A Black history professor at Dalhousie University says a proposal to expand the university’s Black and African Diaspora studies minor program into a full degree could make it the first program of its kind in Canada. 

The current minor program started online in 2017 within the faculty of arts and social sciences. Isaac Saney, chair of the Black and African Diaspora Studies Degree Major Committee, is now working with other Black professors at Dalhousie on the final proposal for the full degree program. 

“Then the idea came out,” Saney said. “Why don’t we have a major where somebody can come in and graduate with a degree in Black and African Diaspora Studies?”

Saney said he had a role in creating the initial program, along with Dalhousie Black Faculty and Staff Caucus members Afua Cooper, Chike Jeffers, and assistant professor Vincent Simedoh. Saney said the program is “one of the first, if not the first ” of its kind in Canada.

As a minor program, Black and African Diaspora Studies can only be a small concentration of study within a larger degree.

“A major means the meat of your degree will be on Black and African Diaspora Studies,” Saney said. “It means you’ll have greater exposure, greater expertise in that area. So, Black and African Diaspora Studies would be on the same level as political science, sociology, and so forth.”

Black Lives Matter demonstrations playing a role

Black faculty members at Dalhousie first met in 2019 to discuss the Black and African Diaspora Studies major program.

Though similar degree programs have existed in the US for decades, first coming out of the Civil Rights era, Saney said the 2020 death of George Floyd and the global Black Lives Matter movement played a huge role in getting the ball rolling in Canadian universities.  

“They were the largest demonstrations in US history. In Canada, I think the ruling elite, the establishment, was stunned at the demonstrations here,” Saney said. “Because the demonstrations here weren’t just solidarity demonstrations with what was going on in the United States. They were saying, ‘These problems exist here in Canada.’”

In June 2020, Saney said members of Dalhousie Black Faculty and Staff Caucus included Kevin Hewitt, who was chair of the Dalhousie senate at the time, OmiSoore Dryden, the James Robinson Johnston Chair in Black Canadian Studies, law professor Michelle Williams, Black studies professor Afua Cooper, and several others.

He said they were able to pass two important resolutions through the Dalhousie Senate.

One resolution would see the Black and African Diaspora studies minor established as a major degree program. A separate committee passed another resolution that saw the creation of Dalhousie’s Black Studies Research Institute. Dryden is serving as its interim chair.

Though the research institute and the degree program are separate, Saney said they will work together. 

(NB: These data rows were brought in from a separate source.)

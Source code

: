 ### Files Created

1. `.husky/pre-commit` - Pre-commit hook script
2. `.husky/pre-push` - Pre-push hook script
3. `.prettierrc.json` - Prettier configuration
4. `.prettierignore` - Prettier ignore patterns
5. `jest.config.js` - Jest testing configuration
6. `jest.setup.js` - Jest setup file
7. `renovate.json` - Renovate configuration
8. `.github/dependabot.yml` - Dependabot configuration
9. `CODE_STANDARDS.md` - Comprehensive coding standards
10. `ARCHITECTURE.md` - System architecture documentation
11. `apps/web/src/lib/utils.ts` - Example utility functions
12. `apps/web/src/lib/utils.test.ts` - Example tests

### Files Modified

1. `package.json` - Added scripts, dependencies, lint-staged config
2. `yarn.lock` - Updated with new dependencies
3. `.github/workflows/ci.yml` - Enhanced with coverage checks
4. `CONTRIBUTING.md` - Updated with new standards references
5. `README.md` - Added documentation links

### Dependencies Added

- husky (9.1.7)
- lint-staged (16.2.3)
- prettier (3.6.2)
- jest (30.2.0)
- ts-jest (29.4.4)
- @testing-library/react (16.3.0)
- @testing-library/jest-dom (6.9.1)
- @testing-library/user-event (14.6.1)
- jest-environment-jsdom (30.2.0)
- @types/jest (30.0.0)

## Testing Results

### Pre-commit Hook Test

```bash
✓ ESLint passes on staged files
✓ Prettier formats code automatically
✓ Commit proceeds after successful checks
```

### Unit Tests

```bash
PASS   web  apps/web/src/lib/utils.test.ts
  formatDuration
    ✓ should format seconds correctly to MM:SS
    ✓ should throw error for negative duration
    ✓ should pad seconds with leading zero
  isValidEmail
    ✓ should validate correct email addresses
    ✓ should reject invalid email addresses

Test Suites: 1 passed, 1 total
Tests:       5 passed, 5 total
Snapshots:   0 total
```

Dalhousie to hire new faculty

“In March of this year we had an impasse where our degree went from being not even a ship on a distant horizon in my estimation, to something where it’s now very viable and we’ve gone into an acceleration process,” Saney said.

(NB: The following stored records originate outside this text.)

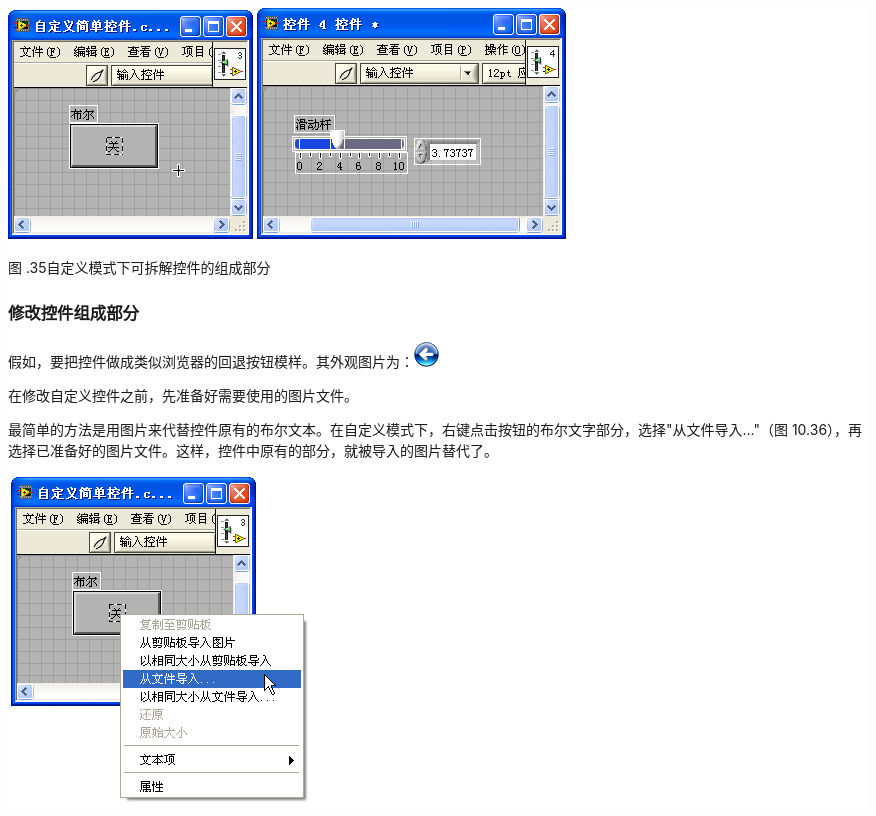 ![](images/image621.png) ![](images/image622.png)

图 .35自定义模式下可拆解控件的组成部分

### 修改控件组成部分

假如，要把控件做成类似浏览器的回退按钮模样。其外观图片为：![](images/image623.png)

在修改自定义控件之前，先准备好需要使用的图片文件。

最简单的方法是用图片来代替控件原有的布尔文本。在自定义模式下，右键点击按钮的布尔文字部分，选择"从文件导入..."（图 10.36），再选择已准备好的图片文件。这样，控件中原有的部分，就被导入的图片替代了。

![](images/image624.png)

He said Dalhousie will soon make hire five new faculty members, one in each in the faculties of arts and social science, law, management, science, and health.

“You can’t just say, ‘I’m going to have this course. They will have these new courses,’ because they don’t fall from the sky,” Saney said. “You have to have a program that’s viable with the existing courses and resources.”

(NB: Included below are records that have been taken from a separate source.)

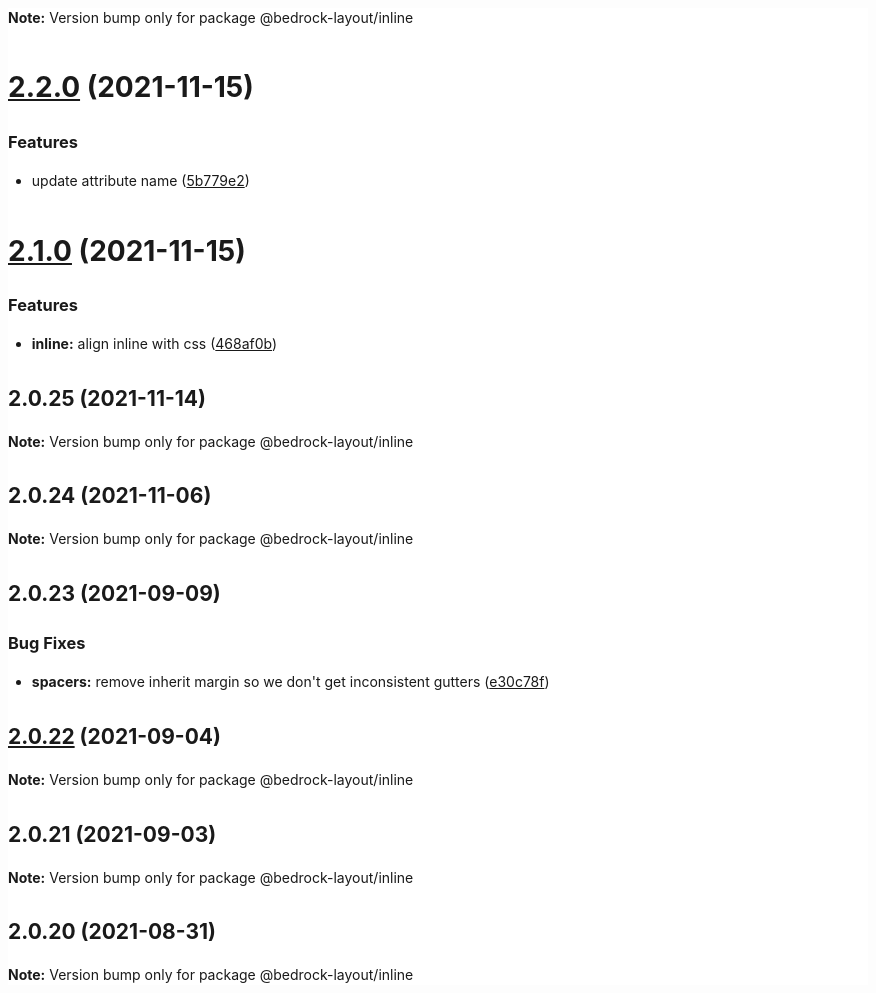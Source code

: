 **Note:** Version bump only for package @bedrock-layout/inline

# [2.2.0](https://github.com/Bedrock-Layouts/Bedrock/compare/@bedrock-layout/inline@2.1.0...@bedrock-layout/inline@2.2.0) (2021-11-15)

### Features

- update attribute name ([5b779e2](https://github.com/Bedrock-Layouts/Bedrock/commit/5b779e2d539e94c94464204039126efbb7d12f2c))

# [2.1.0](https://github.com/Bedrock-Layouts/Bedrock/compare/@bedrock-layout/inline@2.0.25...@bedrock-layout/inline@2.1.0) (2021-11-15)

### Features

- **inline:** align inline with css ([468af0b](https://github.com/Bedrock-Layouts/Bedrock/commit/468af0babf783f912e98d5e98a88466df6e29397))

## 2.0.25 (2021-11-14)

**Note:** Version bump only for package @bedrock-layout/inline

## 2.0.24 (2021-11-06)

**Note:** Version bump only for package @bedrock-layout/inline

## 2.0.23 (2021-09-09)

### Bug Fixes

- **spacers:** remove inherit margin so we don't get inconsistent gutters ([e30c78f](https://github.com/Bedrock-Layouts/Bedrock/commit/e30c78f76eae5bbfd49e61df1cd479501ae0486b))

## [2.0.22](https://github.com/Bedrock-Layouts/Bedrock/compare/@bedrock-layout/inline@2.0.21...@bedrock-layout/inline@2.0.22) (2021-09-04)

**Note:** Version bump only for package @bedrock-layout/inline

## 2.0.21 (2021-09-03)

**Note:** Version bump only for package @bedrock-layout/inline

## 2.0.20 (2021-08-31)

**Note:** Version bump only for package @bedrock-layout/inline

“Because [with] hypothetical courses and proposed hires, we don’t know what they’re going to develop because each of them come in with their own specialization and focus.”

Saney said courses will include introduction to Black and African diaspora studies, a course in research methods, and a “capstone course that will be a seminal course that covers all of this sort of stuff.”

He said there will also be mandatory courses such as African Canadian studies and African Nova Scotian history.

“The degree itself, the very existence of the degree, will encourage people to create new courses that can then be added into the degree,” Saney said.

“We hope to develop over time an African Nova Scotian certificate at the beginning that will be open to everybody. Not just people in university but people in the community.”

‘It’s a rich field’

Saney said the Black and African Diaspora Studies Degree Major Committee is in a consultation stage where the program proposal is receiving feedback.

Though he said some universities may have felt forced to create such programs, he feels others, including Dalhousie, are genuinely onboard with change surrounding anti-Black racism and Black inclusion in Canadian higher education.

“A lot of it has come from two things,” Saney said. “One is obviously the collective struggle of the community. George Floyd opened a profound window on these issues, so political pressure.” 

“And also, once you have a program like that there’s going to be a demand for it. You can imagine people in larger Black communities like Toronto and other places wanting to take a course in which they can learn about the experience of Black folk. But you can also imagine in the United States as well, because Black Canadian Studies itself is a new field. It’s a rich field.”